----- MATERIAL PROVIDED
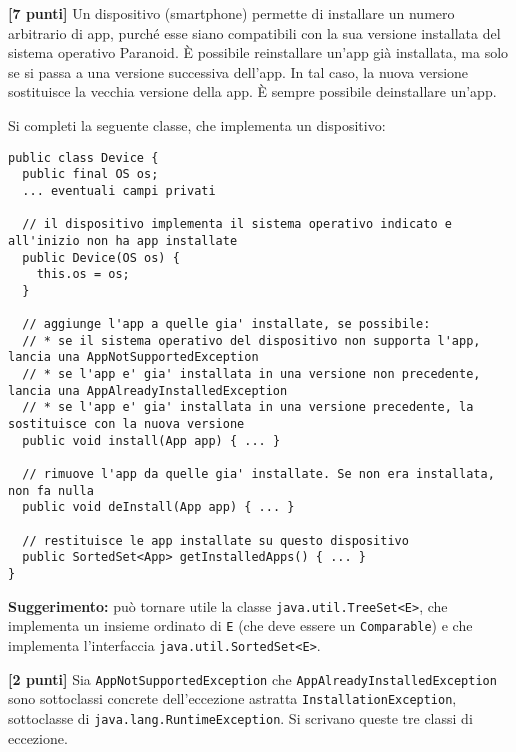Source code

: \documentclass{article}[10pt]
\newcounter{esnu}
\newenvironment{esercizio}{\medskip \noindent {\bf Esercizio\addtocounter{esnu}{1} \arabic{esnu}}}{}
\begin{document}
\begin{esercizio}
\textbf{[7 punti]}
%
Un dispositivo (smartphone) permette di installare un numero arbitrario di app, purch\'e esse siano compatibili
con la sua versione installata del sistema operativo Paranoid. \`E possibile reinstallare un'app gi\`a
installata, ma solo se si passa a una versione successiva dell'app. In tal caso, la nuova
versione sostituisce la vecchia versione della app. \`E sempre possibile deinstallare un'app.

Si completi la seguente classe, che implementa un dispositivo:
%
{\small
\begin{verbatim}
public class Device {
  public final OS os;
  ... eventuali campi privati

  // il dispositivo implementa il sistema operativo indicato e all'inizio non ha app installate
  public Device(OS os) {
    this.os = os;
  }

  // aggiunge l'app a quelle gia' installate, se possibile:
  // * se il sistema operativo del dispositivo non supporta l'app, lancia una AppNotSupportedException
  // * se l'app e' gia' installata in una versione non precedente, lancia una AppAlreadyInstalledException
  // * se l'app e' gia' installata in una versione precedente, la sostituisce con la nuova versione
  public void install(App app) { ... }

  // rimuove l'app da quelle gia' installate. Se non era installata, non fa nulla
  public void deInstall(App app) { ... }

  // restituisce le app installate su questo dispositivo
  public SortedSet<App> getInstalledApps() { ... }
}
\end{verbatim}}

\noindent
\textbf{Suggerimento:} pu\`o tornare utile la classe \texttt{java.util.TreeSet<E>}, che implementa
un insieme ordinato di \texttt{E} (che deve essere un \texttt{Comparable}) e che implementa l'interfaccia \texttt{java.util.SortedSet<E>}.
\end{esercizio}

\begin{esercizio}
\textbf{[2 punti]}
Sia \texttt{AppNotSupportedException} che \texttt{AppAlreadyInstalledException} sono sottoclassi
concrete dell'eccezione astratta \texttt{InstallationException}, sottoclasse di
\texttt{java.lang.RuntimeException}. Si scrivano queste tre classi di eccezione.
\end{esercizio}
\end{document}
----------
PROBLEM TO WORK ON – Whenever the string "AppAlreadyInstalledException" turns up in a line above, copy that line out.

RESULT OF THIS TASK –
  // * se l'app e' gia' installata in una versione non precedente, lancia una AppAlreadyInstalledException
Sia \texttt{AppNotSupportedException} che \texttt{AppAlreadyInstalledException} sono sottoclassi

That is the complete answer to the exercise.